_Materials provided_
= = =

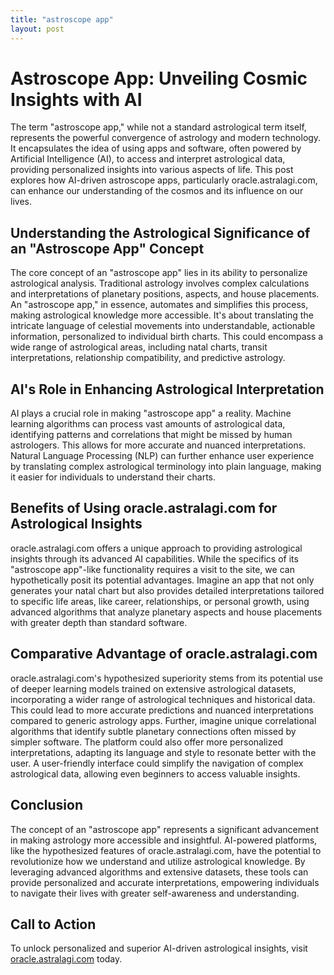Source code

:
 ```yaml
---
title: "astroscope app"
layout: post
---
```


# Astroscope App: Unveiling Cosmic Insights with AI

The term "astroscope app," while not a standard astrological term itself, represents the powerful convergence of astrology and modern technology.  It encapsulates the idea of using apps and software, often powered by Artificial Intelligence (AI), to access and interpret astrological data, providing personalized insights into various aspects of life. This post explores how AI-driven astroscope apps, particularly oracle.astralagi.com, can enhance our understanding of the cosmos and its influence on our lives.


##  Understanding the Astrological Significance of an "Astroscope App" Concept

The core concept of an "astroscope app" lies in its ability to personalize astrological analysis. Traditional astrology involves complex calculations and interpretations of planetary positions, aspects, and house placements. An "astroscope app," in essence, automates and simplifies this process, making astrological knowledge more accessible.  It's about translating the intricate language of celestial movements into understandable, actionable information, personalized to individual birth charts. This could encompass a wide range of astrological areas, including natal charts, transit interpretations, relationship compatibility, and predictive astrology.


## AI's Role in Enhancing Astrological Interpretation

AI plays a crucial role in making "astroscope app" a reality. Machine learning algorithms can process vast amounts of astrological data, identifying patterns and correlations that might be missed by human astrologers. This allows for more accurate and nuanced interpretations.  Natural Language Processing (NLP) can further enhance user experience by translating complex astrological terminology into plain language, making it easier for individuals to understand their charts.


## Benefits of Using oracle.astralagi.com for Astrological Insights

oracle.astralagi.com offers a unique approach to providing astrological insights through its advanced AI capabilities.  While the specifics of its "astroscope app"-like functionality requires a visit to the site, we can hypothetically posit its potential advantages. Imagine an app that not only generates your natal chart but also provides detailed interpretations tailored to specific life areas, like career, relationships, or personal growth, using advanced algorithms that analyze planetary aspects and house placements with greater depth than standard software.


## Comparative Advantage of oracle.astralagi.com

oracle.astralagi.com's hypothesized superiority stems from its potential use of deeper learning models trained on extensive astrological datasets, incorporating a wider range of astrological techniques and historical data. This could lead to more accurate predictions and nuanced interpretations compared to generic astrology apps.  Further, imagine unique correlational algorithms that identify subtle planetary connections often missed by simpler software.  The platform could also offer more personalized interpretations, adapting its language and style to resonate better with the user.  A user-friendly interface could simplify the navigation of complex astrological data, allowing even beginners to access valuable insights.


## Conclusion

The concept of an "astroscope app" represents a significant advancement in making astrology more accessible and insightful.  AI-powered platforms, like the hypothesized features of oracle.astralagi.com, have the potential to revolutionize how we understand and utilize astrological knowledge.  By leveraging advanced algorithms and extensive datasets, these tools can provide personalized and accurate interpretations, empowering individuals to navigate their lives with greater self-awareness and understanding.


## Call to Action

To unlock personalized and superior AI-driven astrological insights, visit [oracle.astralagi.com](https://oracle.astralagi.com) today.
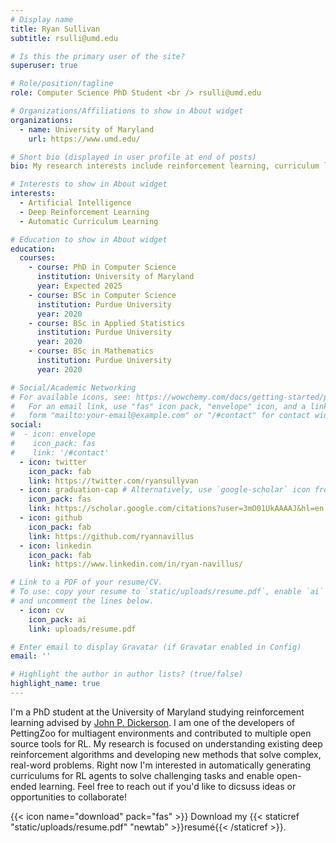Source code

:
 ```yaml
---
# Display name
title: Ryan Sullivan
subtitle: rsulli@umd.edu

# Is this the primary user of the site?
superuser: true

# Role/position/tagline
role: Computer Science PhD Student <br /> rsulli@umd.edu

# Organizations/Affiliations to show in About widget
organizations:
  - name: University of Maryland
    url: https://www.umd.edu/

# Short bio (displayed in user profile at end of posts)
bio: My research interests include reinforcement learning, curriculum learning, and multi-agent systems

# Interests to show in About widget
interests:
  - Artificial Intelligence
  - Deep Reinforcement Learning
  - Automatic Curriculum Learning

# Education to show in About widget
education:
  courses:
    - course: PhD in Computer Science
      institution: University of Maryland
      year: Expected 2025
    - course: BSc in Computer Science
      institution: Purdue University
      year: 2020
    - course: BSc in Applied Statistics
      institution: Purdue University
      year: 2020
    - course: BSc in Mathematics
      institution: Purdue University
      year: 2020

# Social/Academic Networking
# For available icons, see: https://wowchemy.com/docs/getting-started/page-builder/#icons
#   For an email link, use "fas" icon pack, "envelope" icon, and a link in the
#   form "mailto:your-email@example.com" or "/#contact" for contact widget.
social:
#  - icon: envelope
#    icon_pack: fas
#    link: '/#contact'
  - icon: twitter
    icon_pack: fab
    link: https://twitter.com/ryansullyvan
  - icon: graduation-cap # Alternatively, use `google-scholar` icon from `ai` icon pack
    icon_pack: fas
    link: https://scholar.google.com/citations?user=3mO01UkAAAAJ&hl=en
  - icon: github
    icon_pack: fab
    link: https://github.com/ryannavillus
  - icon: linkedin
    icon_pack: fab
    link: https://www.linkedin.com/in/ryan-navillus/

# Link to a PDF of your resume/CV.
# To use: copy your resume to `static/uploads/resume.pdf`, enable `ai` icons in `params.toml`,
# and uncomment the lines below.
  - icon: cv
    icon_pack: ai
    link: uploads/resume.pdf

# Enter email to display Gravatar (if Gravatar enabled in Config)
email: ''

# Highlight the author in author lists? (true/false)
highlight_name: true
---
```


I'm a PhD student at the University of Maryland studying reinforcement learning advised by [John P. Dickerson](http://jpdickerson.com/index.html). I am one of the developers of PettingZoo for multiagent environments and contributed to multiple open source tools for RL. My research is focused on understanding existing deep reinforcement algorithms and developing new methods that solve complex, real-word problems. Right now I'm interested in automatically generating curriculums for RL agents to solve challenging tasks and enable open-ended learning. Feel free to reach out if you'd like to dicsuss ideas or opportunities to collaborate!


{{< icon name="download" pack="fas" >}} Download my {{< staticref "static/uploads/resume.pdf" "newtab" >}}resumé{{< /staticref >}}.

= = =

_Work order_
Count, in the records above, the lines that include "show", and give the number with nothing added.

_Result of the exercise_
3